Docker container: tig_mdt

The tig_mdt docker container from Dockerhub at https://hub.docker.com/r/jeremycohoe/tig_mdt is available which has been pre-configured for the Model Driven Telemetry usecases described in this section

Start the container with the following Docker commands:

docker pull jeremycohoe/tig_mdt

docker run -ti -p 3000:3000 -p 57500:57500 jeremycohoe/tig_mdt

Port 3000 is the Grafana HTTP interface and port 57500 and 57501 have been configured for the gRPC Dial-Out + TLS use cases.

Grafana Dashboards

There is an example Grafana dashboard available at https://grafana.com/grafana/dashboards/13462 which can be imported into an existing Grafana deployment. Following the details and instructions on the Grafana.com site as needed to replicate this setup.

The example dashboard looks similar to the below:

Model-Driven Telemetry

Network data collection for today's high-density platforms and scale is becoming a tedious task for monitoring and troubleshooting. There is a need for operational data from different devices in the network to be collected in a centralized location, so that cross-functional groups can collaboratively work to analyze and fix an issue.

Model-driven Telemetry (MDT) provides a mechanism to stream data from an MDT-capable device to a destination. It uses a new approach for network monitoring in which data is streamed from network devices continuously using a push model and provides near real-time access to operational statistics for monitoring data. Applications can subscribe to specific data items they need, by using standards-based YANG data models over open protocols. Structured data is published at a defined cadence or on-change, based upon the subscription criteria and data type.
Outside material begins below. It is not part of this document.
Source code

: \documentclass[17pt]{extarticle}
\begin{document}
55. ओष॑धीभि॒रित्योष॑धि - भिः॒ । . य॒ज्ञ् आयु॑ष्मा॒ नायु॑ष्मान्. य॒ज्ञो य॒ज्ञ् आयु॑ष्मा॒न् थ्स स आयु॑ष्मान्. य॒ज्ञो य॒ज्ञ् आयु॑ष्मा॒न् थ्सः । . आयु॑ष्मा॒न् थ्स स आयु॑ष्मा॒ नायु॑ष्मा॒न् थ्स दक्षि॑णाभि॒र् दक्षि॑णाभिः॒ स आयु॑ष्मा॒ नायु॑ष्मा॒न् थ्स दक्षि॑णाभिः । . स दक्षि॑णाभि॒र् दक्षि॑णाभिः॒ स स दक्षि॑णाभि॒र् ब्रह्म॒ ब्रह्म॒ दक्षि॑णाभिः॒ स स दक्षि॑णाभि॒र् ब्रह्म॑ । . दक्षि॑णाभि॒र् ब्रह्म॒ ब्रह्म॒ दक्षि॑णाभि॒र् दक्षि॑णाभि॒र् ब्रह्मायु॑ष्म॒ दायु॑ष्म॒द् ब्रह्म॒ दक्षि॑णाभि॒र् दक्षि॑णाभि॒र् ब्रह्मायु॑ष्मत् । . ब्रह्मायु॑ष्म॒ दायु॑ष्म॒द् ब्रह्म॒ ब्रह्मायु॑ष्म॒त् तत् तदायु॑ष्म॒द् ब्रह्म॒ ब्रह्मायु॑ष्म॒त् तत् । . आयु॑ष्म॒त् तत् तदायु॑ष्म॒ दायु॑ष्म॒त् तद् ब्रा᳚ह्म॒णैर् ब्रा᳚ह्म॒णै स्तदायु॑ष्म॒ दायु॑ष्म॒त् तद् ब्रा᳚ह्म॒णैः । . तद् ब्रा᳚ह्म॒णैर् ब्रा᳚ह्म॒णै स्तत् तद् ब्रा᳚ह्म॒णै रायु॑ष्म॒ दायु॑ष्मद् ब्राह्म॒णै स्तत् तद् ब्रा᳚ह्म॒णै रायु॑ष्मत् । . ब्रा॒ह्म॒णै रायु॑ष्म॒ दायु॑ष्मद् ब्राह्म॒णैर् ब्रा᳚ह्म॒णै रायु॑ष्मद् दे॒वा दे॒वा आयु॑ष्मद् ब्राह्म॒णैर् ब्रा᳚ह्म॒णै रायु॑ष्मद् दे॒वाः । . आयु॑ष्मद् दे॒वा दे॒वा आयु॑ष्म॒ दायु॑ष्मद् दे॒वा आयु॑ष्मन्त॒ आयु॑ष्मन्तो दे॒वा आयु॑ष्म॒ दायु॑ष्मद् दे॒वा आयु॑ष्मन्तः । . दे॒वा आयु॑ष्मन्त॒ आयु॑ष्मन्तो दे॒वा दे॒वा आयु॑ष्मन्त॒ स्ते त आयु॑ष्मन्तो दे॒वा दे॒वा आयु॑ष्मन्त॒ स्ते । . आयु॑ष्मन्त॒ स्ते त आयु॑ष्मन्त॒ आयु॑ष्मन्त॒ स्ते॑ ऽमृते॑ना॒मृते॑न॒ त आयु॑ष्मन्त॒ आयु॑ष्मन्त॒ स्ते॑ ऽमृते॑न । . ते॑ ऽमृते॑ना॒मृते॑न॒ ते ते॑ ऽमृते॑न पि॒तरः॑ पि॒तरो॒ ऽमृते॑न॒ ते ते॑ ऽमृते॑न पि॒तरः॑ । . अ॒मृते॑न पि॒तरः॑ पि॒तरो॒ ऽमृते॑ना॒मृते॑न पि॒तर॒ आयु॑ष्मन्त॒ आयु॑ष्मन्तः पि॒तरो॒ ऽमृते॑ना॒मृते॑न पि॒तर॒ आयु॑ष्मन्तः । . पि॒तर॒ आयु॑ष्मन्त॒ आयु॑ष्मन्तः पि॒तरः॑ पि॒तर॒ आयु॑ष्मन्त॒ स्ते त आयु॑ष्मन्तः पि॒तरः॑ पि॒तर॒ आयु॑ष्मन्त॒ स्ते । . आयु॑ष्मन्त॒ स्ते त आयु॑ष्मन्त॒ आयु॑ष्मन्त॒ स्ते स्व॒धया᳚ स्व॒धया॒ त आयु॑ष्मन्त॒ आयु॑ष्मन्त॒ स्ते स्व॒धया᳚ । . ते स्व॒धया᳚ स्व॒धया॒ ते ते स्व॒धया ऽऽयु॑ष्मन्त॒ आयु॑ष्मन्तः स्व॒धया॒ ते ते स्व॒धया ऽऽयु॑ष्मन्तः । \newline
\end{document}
There are two main MDT Publication/Subscription models, Dial-in and Dial-out:

Dial-in is a dynamic model. An application based on this model has to open a session to the network device and send one or more subscriptions reusing the same session. The network device will send the publications to the application for as long as the session stays up. NETCONF and gNMI are the Dial-In telemetry interfaces.

Dial-out is a configured model. The subscriptions need to be statically configured on the network device using any of the available interfaces (CLI, APIs, etc.) and the device will open a session with the application. If the session goes down, the device will try to open a new session. gRPC is the Dial-Out telemetry interface.
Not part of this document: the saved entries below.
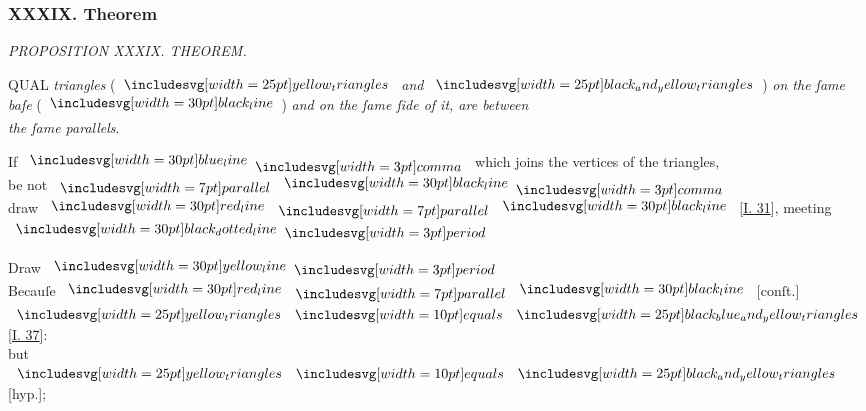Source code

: \documentclass[12pt,preview]{standalone}
\begin{document}
\subsubsection{XXXIX. Theorem}

\begin{minipage}[t]{0.33\textwidth}
    \vspace{40pt}
    
\end{minipage}%
\hfill
\begin{minipage}[t]{0.64\textwidth}
    \vspace{0pt}

    \begin{center}
        \textit{PROPOSITION XXXIX. THEOREM.}\label{book1pr39} \\
    \end{center}

    \hfill

    \begin{center}
        \raggedright \lettrine[lines=4, loversize=1, nindent=0pt]{}{}QUAL \textit{triangles} (\hspace{-1ex}$\img{yellow_triangles}$ \textit{and} $\img{black_and_yellow_triangles}$\hspace{-1ex}) \textit{on the ſame\\ baſe} (\hspace{-1ex}$\blackline$\hspace{-1ex}) \textit{and on the ſame ſide of it, are between\\ the ſame parallels}.
    \end{center}

    \hfill

    \hfill

    \begin{center}
        If $\blueline \bcomma$ which joins the vertices of the triangles,\\
        be not $\bparallel \blackline \bcomma$\\
        draw $\redline \bparallel \blackline$ [\hyperref[book1pr31]{\textsc{I.} 31}], meeting $\dottedblackline \bperiod$
    \end{center}

    \hfill

    \begin{center}
        Draw $\yellowline \bperiod$\\
        Becauſe $\redline \bparallel \blackline$ [conſt.]\\
        $\img{yellow_triangles} \bequals \img{black_blue_and_yellow_triangles}$ [\hyperref[book1pr37]{\textsc{I.} 37}]:\\
        but $\img{yellow_triangles} \bequals \img{black_and_yellow_triangles}$ [hyp.];
    \end{center}


\end{minipage}
\end{document}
In this lab we cover the gRPC Dial-out telemetry that was released in IOS XE 16.10 along with the open source software stack for collection and visualization:

  • Telegraf (Collection) with the cisco_telemetry_mdt plugin that decodes the gRPC data to text
  • InfluxDB (Storage): an open-source time series database optimized for fast, high-availability storage and retrieval of time series data in fields such as operations monitoring, application metrics, Internet of Things sensor data, and real-time analytics. It provides a SQL-like language with built-in time functions for querying a data structure composed of measurements, series, and points
  • Grafana (GUI visualization): an open-source platform to build monitoring and analytics dashboards

Every LAB POD includes a full installation of all the above-mentioned software.

Step 1 - Setup our TIG stack

First thing we need to do is configure our TIG stack on our local machine. Thankfully, Jeremy Cohoe has created a fantastic docker container with all the needed components preinstalled. You can pull the container from the Docker hub with the following shell command.
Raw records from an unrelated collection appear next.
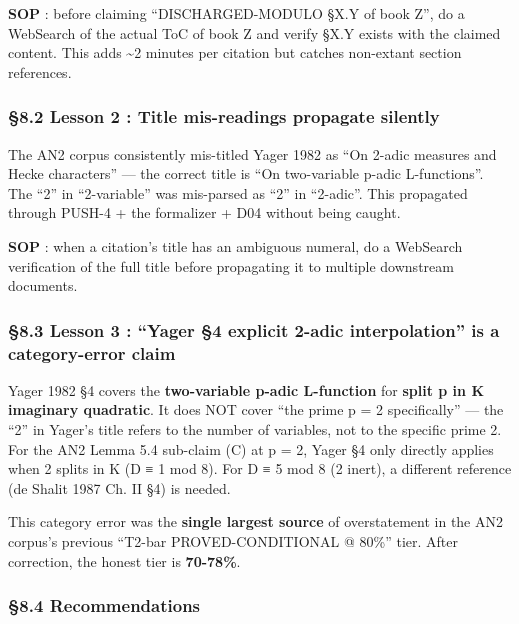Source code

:\documentclass[
  11pt,
  a4paper,
]{article}
\begin{document}
\textbf{SOP} : before claiming ``DISCHARGED-MODULO §X.Y of book Z'', do a WebSearch of the actual ToC of book Z and verify §X.Y exists with the claimed content. This adds \textasciitilde2 minutes per citation but catches non-extant section references.

\hypertarget{lesson-2-title-mis-readings-propagate-silently}{%
\subsubsection{§8.2 Lesson 2 : Title mis-readings propagate silently}\label{lesson-2-title-mis-readings-propagate-silently}}

The AN2 corpus consistently mis-titled Yager 1982 as ``On 2-adic measures and Hecke characters'' --- the correct title is ``On two-variable p-adic L-functions''. The ``2'' in ``2-variable'' was mis-parsed as ``2'' in ``2-adic''. This propagated through PUSH-4 + the formalizer + D04 without being caught.

\textbf{SOP} : when a citation's title has an ambiguous numeral, do a WebSearch verification of the full title before propagating it to multiple downstream documents.

\hypertarget{lesson-3-yager-4-explicit-2-adic-interpolation-is-a-category-error-claim}{%
\subsubsection{§8.3 Lesson 3 : ``Yager §4 explicit 2-adic interpolation'' is a category-error claim}\label{lesson-3-yager-4-explicit-2-adic-interpolation-is-a-category-error-claim}}

Yager 1982 §4 covers the \textbf{two-variable p-adic L-function} for \textbf{split p in K imaginary quadratic}. It does NOT cover ``the prime p = 2 specifically'' --- the ``2'' in Yager's title refers to the number of variables, not to the specific prime 2. For the AN2 Lemma 5.4 sub-claim (C) at p = 2, Yager §4 only directly applies when 2 splits in K (D ≡ 1 mod 8). For D ≡ 5 mod 8 (2 inert), a different reference (de Shalit 1987 Ch. II §4) is needed.

This category error was the \textbf{single largest source} of overstatement in the AN2 corpus's previous ``T2-bar PROVED-CONDITIONAL @ 80\%'' tier. After correction, the honest tier is \textbf{70-78\%}.

\hypertarget{recommendations}{%
\subsubsection{§8.4 Recommendations}\label{recommendations}}
\end{document}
docker pull jeremycohoe/tig_mdt

Let that pull down the required image from Docker hub then run the following command to start the container.

docker run -ti -p 3000:3000 -p 57500:57500 jeremycohoe/tig_mdt

NETCONF Dial-In Model Driven Telemetry

The NETCONF Model Driven Telemetry interface needs only to be enabled within IOS XE - once enabled the Dial-In (dynamic) connection can be established from the tooling.

To enable the NETCONF use the following CLI. Refer to the NETCONF module for more details.

netconf-yang

The AAA requirements for NETCONF are for the user to have privilege level 15 upon login which can be acheived using either local or RADIUS based authentication as shown below:

configure terminal
aaa new-model
aaa authentication login default local
aaa authorization exec default local 
aaa session-id common

username admin privilege 15 password 0 Cisco123

The netconf-console and ncc-establish-subscription.py tooling can be used to create dynamic Dial-In telemetry subscriptions from the command line. This is useful when initially building telemetry subscriptions to gain a better understanding of the actual data payload that is send from the IOS XE device.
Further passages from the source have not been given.